Through European eyes, America is heading for a bit of trouble. At a time when inequalities are becoming ever more widespread, and when current economic recovery has left half the population with stagnated or lower incomes, the U.S. votes conservative. The American population has penalized Barack Obama for wanting to introduce left-leaning laws on health, immigration, weapons and pollution. The president certainly has many personal faults that explain, in part, the dissatisfaction toward him, but nevertheless, the Republican victory is a humiliating blow to what Europeans defend as solidarity.
An analysis of the votes shows some surprising contrasts. At the same time that they punish a “left-leaning” president, Americans have approved, through concurrent referendums, large increases in the minimum wage including in Republican strongholds, the legalization of the sale of cannabis, a ban on shale gas in Denton, and a soda tax in Berkeley. The explanation that there has been a radicalization of the electorate as much to the right as to the left, shows that the general Republican victory is not without opposition, not without some friction. It is not easy to see, especially from a European viewpoint, how a society so torn apart can be viable. But this is America….

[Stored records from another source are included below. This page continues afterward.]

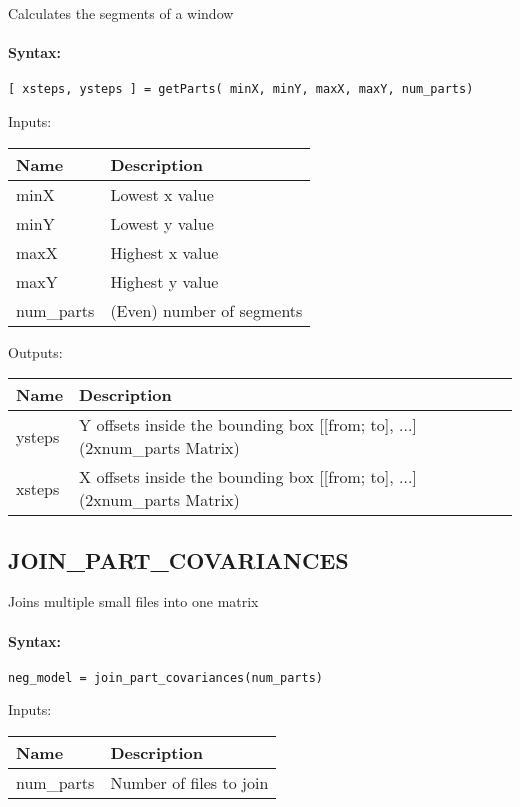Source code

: Calculates the segments of a window

\paragraph{Syntax:} \verb|[ xsteps, ysteps ] = getParts( minX, minY, maxX, maxY, num_parts)|

\bigskip
Inputs:

\begin{tabular}{|p{}|p{}|}
\hline
\textbf{Name} & \textbf{Description} \\
\hline \hline
minX & Lowest x value  \\ \hline
minY & Lowest y value  \\ \hline
maxX & Highest x value  \\ \hline
maxY & Highest y value  \\ \hline
num\_parts & (Even) number of segments  \\ \hline
\end{tabular}

\bigskip
Outputs:

\begin{tabular}{|p{}|p{}|}
\hline
\textbf{Name} & \textbf{Description} \\
\hline \hline
ysteps & Y offsets inside the bounding box [[from; to], ...] (2xnum\_parts Matrix)  \\ \hline
xsteps & X offsets inside the bounding box [[from; to], ...] (2xnum\_parts Matrix)  \\ \hline
\end{tabular}

\subsection{JOIN\_PART\_COVARIANCES}

Joins multiple small files into one matrix

\paragraph{Syntax:} \verb|neg_model = join_part_covariances(num_parts)|

\bigskip
Inputs:

\begin{tabular}{|p{}|p{}|}
\hline
\textbf{Name} & \textbf{Description} \\
\hline \hline
num\_parts & Number of files to join  \\ \hline
\end{tabular}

Let’s get back to the general meaning of the vote and the emergence of a less united society, a society in which the majority rejects any return to the redistributive fiscal measures of the last century. Europeans were wrong once again, having thought that the big debate on inequalities, brought on by the success of Thomas Piketty’s book, was a sure thing. The debate seems to be only taking place within the European-focused circles on the East Coast. Inequalities that really shock people in Europe seem to be tolerated over there. Globalization and the technology boom have reduced the number of middle-class jobs. Here, we are shocked by this kind of atrophy that threatens social justice and the founding principles of representative democracy, but over there, there is no shock at all. It is as if the rise-to-social-power hill has become a lot steeper, but that is just how it is. During the 20th century, the social elevator was automatic for everyone — well, almost everyone; in the 21st, that is over. There are many fewer elected representatives, but those who do reach the top earn a lot more. The motivation, in short, is only stronger.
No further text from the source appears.